Operation Heartbleed: A different view

Hey guys/gals,

So I'm sure a lot of you are aware of Operation Heartbleed which has come to surface this week (Although I thought it would have made breaking news). If you don't know what it is, it's a serious vulnerability in the OpenSSL Internet encryption protocol and has potentially left the information of most Internet users vulnerable to hackers - according too Google's security adviser researcher Neel Mehta and a team of codenomicon researchers.

Quote from this source: Article on OP Heartbleed

That’s according to a team of Codenomicon researchers, as well as Google Security researcher Neel Mehta. Codenomicon is a Web security firm whose clients include Microsoft, Verizon, and Cisco Systems. The Heartbleed bug reportedly affects as much as 66 percent of the world’s active websites, and has existed for roughly two years.

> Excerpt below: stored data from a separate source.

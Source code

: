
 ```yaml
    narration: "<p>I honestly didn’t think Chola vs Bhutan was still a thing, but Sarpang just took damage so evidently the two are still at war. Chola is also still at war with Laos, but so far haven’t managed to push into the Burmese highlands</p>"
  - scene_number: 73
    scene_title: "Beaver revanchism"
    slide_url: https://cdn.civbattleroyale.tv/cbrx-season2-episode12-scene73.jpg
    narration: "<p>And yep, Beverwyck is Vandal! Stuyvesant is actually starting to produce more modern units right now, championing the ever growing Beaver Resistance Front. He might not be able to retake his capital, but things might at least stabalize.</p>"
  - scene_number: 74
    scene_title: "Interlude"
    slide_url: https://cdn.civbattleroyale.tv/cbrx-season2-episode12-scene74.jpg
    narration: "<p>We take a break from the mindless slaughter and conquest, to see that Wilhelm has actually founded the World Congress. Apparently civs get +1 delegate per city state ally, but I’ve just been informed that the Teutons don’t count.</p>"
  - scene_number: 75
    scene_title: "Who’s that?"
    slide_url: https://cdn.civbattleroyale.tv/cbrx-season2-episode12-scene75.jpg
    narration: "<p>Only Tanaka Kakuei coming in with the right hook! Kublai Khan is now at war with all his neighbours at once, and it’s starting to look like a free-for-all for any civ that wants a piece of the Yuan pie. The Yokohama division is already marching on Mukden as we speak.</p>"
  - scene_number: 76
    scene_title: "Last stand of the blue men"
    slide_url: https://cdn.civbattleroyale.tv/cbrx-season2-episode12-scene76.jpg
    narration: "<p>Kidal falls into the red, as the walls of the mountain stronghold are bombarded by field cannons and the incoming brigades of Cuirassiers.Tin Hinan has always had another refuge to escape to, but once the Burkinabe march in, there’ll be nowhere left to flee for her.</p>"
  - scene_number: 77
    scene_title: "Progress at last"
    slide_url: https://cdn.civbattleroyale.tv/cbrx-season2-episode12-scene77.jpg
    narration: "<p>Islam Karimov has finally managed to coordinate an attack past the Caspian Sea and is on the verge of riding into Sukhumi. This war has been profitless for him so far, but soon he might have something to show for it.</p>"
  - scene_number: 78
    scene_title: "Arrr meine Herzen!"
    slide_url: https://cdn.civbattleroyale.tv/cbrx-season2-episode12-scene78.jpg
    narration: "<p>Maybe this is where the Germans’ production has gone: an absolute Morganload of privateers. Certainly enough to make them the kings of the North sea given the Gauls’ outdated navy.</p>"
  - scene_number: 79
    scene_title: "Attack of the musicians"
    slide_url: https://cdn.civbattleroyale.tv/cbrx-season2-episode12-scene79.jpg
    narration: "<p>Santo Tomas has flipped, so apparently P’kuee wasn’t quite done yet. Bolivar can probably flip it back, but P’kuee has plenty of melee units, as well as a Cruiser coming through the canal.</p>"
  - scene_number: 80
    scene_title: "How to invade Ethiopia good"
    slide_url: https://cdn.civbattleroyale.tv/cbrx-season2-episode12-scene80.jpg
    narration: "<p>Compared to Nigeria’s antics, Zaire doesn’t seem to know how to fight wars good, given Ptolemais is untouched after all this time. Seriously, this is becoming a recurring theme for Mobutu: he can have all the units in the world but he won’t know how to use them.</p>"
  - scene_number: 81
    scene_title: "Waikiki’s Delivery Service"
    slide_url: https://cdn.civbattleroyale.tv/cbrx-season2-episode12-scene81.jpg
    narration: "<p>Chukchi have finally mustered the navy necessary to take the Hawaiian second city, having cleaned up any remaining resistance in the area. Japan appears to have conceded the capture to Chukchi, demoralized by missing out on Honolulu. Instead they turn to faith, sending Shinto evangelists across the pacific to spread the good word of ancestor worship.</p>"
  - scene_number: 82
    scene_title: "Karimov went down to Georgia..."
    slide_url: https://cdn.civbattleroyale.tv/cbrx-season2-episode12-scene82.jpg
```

OpenSSL is a method of encryption employed by many websites that safeguard the data you type into your Web browser. OpenSSL contains a function known as a heartbeat option. With it, while a person is visiting a website that encrypts data using OpenSSL, his computer periodically sends and receives messages to check whether both his PC and the server on the other end are both still connected. The Heartbleed bug means hackers can send fake heartbeat messages, which can trick a site’s server into relaying data that’s stored in its RAM — including sensitive information such as usernames, passwords, credit card numbers, emails, and more.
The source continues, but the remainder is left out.